The Comedy of Errors Marriage Quotes

How we cite our quotes: Citations follow this format: (Act.Scene.Line). Line numbers correspond to the Riverside edition.

Quote #1

ADRIANA
This servitude makes you to keep unwed.
LUCIANA
Not this, but troubles of the marriage bed.
ADRIANA
But, were you wedded, you would bear some sway.
LUCIANA
Ere I learn love, I'll practice to obey. (2.1.26-29)

Luciana isn’t annoyed by men’s actions in marriage, but she just sees obedience and subjugation as the reality of marriage. What Adriana’s struggling through now – a seemingly cheating husband – would be too much for Luciana to bear patiently. Since she has decided a wife must bear everything patiently, she’ll wait to be married. This is all reminiscent of St. Paul’s Epistle to the Ephesians, which has the following to say on the subject of marriage, "Wives, submit yourselves unto your husbands" (5:22), "For the husband is the wife’s head" (5:23). The sisters seem to be on either side of St. Paul’s assessment; one wishes to submit, and isn’t yet ready to (Luciana), while the other doesn’t accept that she should submit at all (Adriana).

Quote #2

ADRIANA
How if your husband start some other where?
LUCIANA
Till he come home again, I would forbear.
ADRIANA
Patience unmoved! no marvel though she pause:
They can be meek that have no other cause.
A wretched soul, bruised with adversity
We bid be quiet when we hear it cry,
But were we burd'ned with like weight of pain,
As much, or more, we should ourselves complain.
So thou, that hast no unkind mate to grieve thee,
With urging helpless patience would relieve me;
But if thou live to see like right bereft,
This fool-begged patience in thee will be left. (2.1.30-41)

Luciana says if her husband were to wander from home (to another woman), she’d just have to bear it patiently until her husband came home again. Adriana immediately declares that Luciana’s idealized view of marriage results from her complete inexperience. While Adriana doesn’t disagree with Luciana in the abstract, the practical realities of marriage have left Adriana thinking very differently.

Quote #3

ADRIANA
How comes it now, my husband, O, how comes it
That thou art then estrangèd from thyself?
Thyself I call it, being strange to me,
That, undividable, incorporate,
Am better than thy dear self's better part.
Ah, do not tear away thyself from me!
For know, my love, as easy mayst thou fall
A drop of water in the breaking gulf,
And take unmingled thence that drop again
Without addition or diminishing,
As take from me thyself, and not me too.
How dearly would it touch thee to the quick,
Should'st thou but hear I were licentious,
And that this body, consecrate to thee,
By ruffian lust should be contaminate!
Wouldst thou not spit at me and spurn at me,
And hurl the name of husband in my face,
And tear the stain'd skin off my harlot-brow,
And from my false hand cut the wedding-ring,
And break it with a deep-divorcing vow?
I know thou canst, and therefore see thou do it.
I am possessed with an adulterate blot;
My blood is mingled with the crime of lust;
For if we two be one, and thou play false,
I do digest the poison of thy flesh,
Being strumpeted by thy contagion.
Keep then fair league and truce with thy true bed,
I live distained, thou undishonored. (2.2.130-157)

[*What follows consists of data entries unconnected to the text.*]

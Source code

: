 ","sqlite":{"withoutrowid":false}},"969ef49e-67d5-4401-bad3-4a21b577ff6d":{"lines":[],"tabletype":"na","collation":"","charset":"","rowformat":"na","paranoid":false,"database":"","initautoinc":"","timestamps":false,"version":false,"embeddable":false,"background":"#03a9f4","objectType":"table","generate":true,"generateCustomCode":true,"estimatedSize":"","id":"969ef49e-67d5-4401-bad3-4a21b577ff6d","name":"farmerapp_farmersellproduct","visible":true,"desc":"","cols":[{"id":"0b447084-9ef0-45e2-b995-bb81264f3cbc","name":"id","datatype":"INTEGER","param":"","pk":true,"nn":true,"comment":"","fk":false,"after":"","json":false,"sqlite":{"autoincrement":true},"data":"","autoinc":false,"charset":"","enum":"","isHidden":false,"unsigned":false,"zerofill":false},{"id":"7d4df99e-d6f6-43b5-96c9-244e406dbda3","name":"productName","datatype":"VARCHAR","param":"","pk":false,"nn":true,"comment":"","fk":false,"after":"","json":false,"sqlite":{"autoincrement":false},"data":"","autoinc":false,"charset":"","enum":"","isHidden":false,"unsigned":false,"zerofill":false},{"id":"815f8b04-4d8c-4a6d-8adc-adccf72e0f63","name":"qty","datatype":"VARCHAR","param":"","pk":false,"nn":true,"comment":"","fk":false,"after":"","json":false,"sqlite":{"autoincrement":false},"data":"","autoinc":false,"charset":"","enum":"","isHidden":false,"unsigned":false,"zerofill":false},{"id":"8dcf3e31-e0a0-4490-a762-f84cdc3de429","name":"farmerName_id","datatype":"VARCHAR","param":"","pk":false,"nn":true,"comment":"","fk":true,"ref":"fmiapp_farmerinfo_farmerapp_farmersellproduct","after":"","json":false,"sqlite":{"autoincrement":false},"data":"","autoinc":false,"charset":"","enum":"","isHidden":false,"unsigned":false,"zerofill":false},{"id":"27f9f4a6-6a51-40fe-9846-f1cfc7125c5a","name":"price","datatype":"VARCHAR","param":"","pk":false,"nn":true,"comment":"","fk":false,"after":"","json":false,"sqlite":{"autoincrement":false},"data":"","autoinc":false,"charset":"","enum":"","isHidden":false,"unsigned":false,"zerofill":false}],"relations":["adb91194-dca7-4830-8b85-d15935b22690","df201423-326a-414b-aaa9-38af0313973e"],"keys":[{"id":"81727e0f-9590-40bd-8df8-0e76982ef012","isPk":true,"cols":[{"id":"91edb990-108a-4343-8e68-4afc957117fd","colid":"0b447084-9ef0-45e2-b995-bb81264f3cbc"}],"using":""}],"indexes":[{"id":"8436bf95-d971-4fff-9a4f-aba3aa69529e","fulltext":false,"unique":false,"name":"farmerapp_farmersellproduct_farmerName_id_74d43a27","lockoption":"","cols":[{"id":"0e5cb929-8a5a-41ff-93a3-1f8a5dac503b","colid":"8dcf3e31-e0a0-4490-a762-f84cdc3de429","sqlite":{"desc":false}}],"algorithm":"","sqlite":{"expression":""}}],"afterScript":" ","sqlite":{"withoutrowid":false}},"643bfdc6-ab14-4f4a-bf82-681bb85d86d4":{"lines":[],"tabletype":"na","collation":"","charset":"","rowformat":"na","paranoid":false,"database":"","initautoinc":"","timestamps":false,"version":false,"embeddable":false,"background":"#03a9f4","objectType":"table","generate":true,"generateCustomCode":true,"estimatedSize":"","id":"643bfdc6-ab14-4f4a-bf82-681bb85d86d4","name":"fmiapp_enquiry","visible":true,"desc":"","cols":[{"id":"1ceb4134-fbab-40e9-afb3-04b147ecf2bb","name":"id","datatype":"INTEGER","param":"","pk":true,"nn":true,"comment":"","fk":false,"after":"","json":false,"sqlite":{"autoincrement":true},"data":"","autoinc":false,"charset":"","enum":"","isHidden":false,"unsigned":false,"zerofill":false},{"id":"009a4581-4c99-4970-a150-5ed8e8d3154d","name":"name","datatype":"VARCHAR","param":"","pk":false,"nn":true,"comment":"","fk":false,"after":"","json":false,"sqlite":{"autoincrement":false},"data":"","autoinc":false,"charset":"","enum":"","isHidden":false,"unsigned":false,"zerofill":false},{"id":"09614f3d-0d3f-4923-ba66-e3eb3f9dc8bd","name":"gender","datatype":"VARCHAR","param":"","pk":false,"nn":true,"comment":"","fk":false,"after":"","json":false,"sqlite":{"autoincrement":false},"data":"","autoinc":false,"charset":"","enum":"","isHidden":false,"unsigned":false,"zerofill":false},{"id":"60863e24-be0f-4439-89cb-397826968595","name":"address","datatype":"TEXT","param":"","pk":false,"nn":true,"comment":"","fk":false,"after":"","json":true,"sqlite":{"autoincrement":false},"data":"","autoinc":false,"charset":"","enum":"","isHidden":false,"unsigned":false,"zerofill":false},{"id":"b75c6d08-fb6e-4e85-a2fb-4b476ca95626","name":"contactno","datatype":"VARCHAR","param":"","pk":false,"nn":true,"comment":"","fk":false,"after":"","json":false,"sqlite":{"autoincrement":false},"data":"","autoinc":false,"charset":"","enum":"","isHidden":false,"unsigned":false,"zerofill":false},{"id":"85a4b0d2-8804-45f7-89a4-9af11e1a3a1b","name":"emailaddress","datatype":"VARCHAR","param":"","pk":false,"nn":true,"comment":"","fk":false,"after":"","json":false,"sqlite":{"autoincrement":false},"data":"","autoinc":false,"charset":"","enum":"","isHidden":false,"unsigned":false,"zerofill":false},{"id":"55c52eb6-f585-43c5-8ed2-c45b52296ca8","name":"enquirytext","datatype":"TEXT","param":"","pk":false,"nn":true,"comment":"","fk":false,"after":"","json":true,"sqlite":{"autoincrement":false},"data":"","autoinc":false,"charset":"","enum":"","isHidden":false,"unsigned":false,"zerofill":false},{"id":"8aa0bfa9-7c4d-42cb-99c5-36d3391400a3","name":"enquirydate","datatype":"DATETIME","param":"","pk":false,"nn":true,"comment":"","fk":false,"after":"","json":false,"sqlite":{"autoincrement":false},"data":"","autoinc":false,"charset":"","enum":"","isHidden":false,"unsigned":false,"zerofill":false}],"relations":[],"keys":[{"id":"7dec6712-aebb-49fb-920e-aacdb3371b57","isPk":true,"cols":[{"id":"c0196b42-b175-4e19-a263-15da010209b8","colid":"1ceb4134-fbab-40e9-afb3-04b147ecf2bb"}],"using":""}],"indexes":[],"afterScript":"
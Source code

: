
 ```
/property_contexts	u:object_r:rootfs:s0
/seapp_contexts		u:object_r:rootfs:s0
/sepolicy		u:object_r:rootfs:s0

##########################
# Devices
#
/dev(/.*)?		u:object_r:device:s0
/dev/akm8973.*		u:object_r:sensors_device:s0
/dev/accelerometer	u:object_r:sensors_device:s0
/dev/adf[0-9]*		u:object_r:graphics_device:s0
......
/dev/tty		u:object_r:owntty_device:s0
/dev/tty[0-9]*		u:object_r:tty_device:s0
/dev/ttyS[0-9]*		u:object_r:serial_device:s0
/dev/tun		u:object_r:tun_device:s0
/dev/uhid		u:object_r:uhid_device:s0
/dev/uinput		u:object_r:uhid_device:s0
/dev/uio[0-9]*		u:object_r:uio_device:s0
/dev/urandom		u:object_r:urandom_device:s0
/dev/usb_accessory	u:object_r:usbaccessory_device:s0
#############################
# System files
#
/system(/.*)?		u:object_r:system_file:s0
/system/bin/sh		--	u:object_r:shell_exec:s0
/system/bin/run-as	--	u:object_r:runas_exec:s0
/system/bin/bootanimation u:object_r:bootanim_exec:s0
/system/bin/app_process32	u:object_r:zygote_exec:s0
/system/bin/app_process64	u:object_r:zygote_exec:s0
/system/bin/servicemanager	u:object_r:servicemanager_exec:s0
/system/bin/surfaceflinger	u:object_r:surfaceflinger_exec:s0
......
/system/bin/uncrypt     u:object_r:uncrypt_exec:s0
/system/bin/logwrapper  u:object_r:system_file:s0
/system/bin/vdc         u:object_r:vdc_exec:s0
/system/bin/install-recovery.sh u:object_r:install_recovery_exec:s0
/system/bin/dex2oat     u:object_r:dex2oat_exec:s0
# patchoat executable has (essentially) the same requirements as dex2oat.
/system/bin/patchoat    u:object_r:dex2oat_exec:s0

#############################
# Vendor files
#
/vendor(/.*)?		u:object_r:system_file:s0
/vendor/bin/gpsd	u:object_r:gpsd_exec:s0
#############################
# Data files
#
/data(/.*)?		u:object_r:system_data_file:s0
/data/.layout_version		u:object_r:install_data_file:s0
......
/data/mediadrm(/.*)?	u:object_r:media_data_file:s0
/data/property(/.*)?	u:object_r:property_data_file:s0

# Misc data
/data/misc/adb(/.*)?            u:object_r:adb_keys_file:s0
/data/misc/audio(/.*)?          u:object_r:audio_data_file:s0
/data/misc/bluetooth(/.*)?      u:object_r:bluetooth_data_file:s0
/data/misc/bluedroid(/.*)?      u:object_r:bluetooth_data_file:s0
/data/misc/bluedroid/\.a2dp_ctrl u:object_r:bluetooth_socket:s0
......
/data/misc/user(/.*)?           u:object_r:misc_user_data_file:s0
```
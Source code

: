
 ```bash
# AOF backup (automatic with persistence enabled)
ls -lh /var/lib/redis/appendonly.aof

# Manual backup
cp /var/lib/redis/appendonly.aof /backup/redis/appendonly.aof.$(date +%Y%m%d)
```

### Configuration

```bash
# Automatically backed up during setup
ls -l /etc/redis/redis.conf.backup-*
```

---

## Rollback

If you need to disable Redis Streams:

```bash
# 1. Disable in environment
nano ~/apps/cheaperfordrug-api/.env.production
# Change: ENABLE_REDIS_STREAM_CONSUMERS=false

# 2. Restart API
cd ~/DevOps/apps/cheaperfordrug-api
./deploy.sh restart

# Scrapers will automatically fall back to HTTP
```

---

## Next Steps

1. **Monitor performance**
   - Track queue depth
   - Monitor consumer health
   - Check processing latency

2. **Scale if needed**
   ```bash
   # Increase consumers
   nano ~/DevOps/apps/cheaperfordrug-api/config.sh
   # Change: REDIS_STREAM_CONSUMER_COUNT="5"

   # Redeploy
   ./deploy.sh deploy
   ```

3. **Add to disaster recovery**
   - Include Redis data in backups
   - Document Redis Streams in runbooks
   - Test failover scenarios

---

This is a fascinating chain of logic on marriage. Earlier, Luciana presented the simplistic argument that married women should patiently bear their husbands’ offenses because women are subordinate to men. In this quote, Adriana invokes St. Paul’s Epistle to the Ephesians masterfully: she doesn’t deny that women are subordinate to men, but instead suggests that because a man and woman become one in marriage, when a man harms his wife, he does harm against himself. Indeed, St. Paul writes, "So ought men to love their own wives, as their own bodies, he that loveth his wife, loveth himself. For no man ever yet hated his own flesh, but nourisheth it and cherisheth it" (5:28-9). Based on this logic, though Adriana seems shrewish, she just wants her husband to do right by her such that he is in turn honoring himself. But, we can’t tell if this is Adriana’s real motivation or just tricky rationalization to justify her anger at her husband.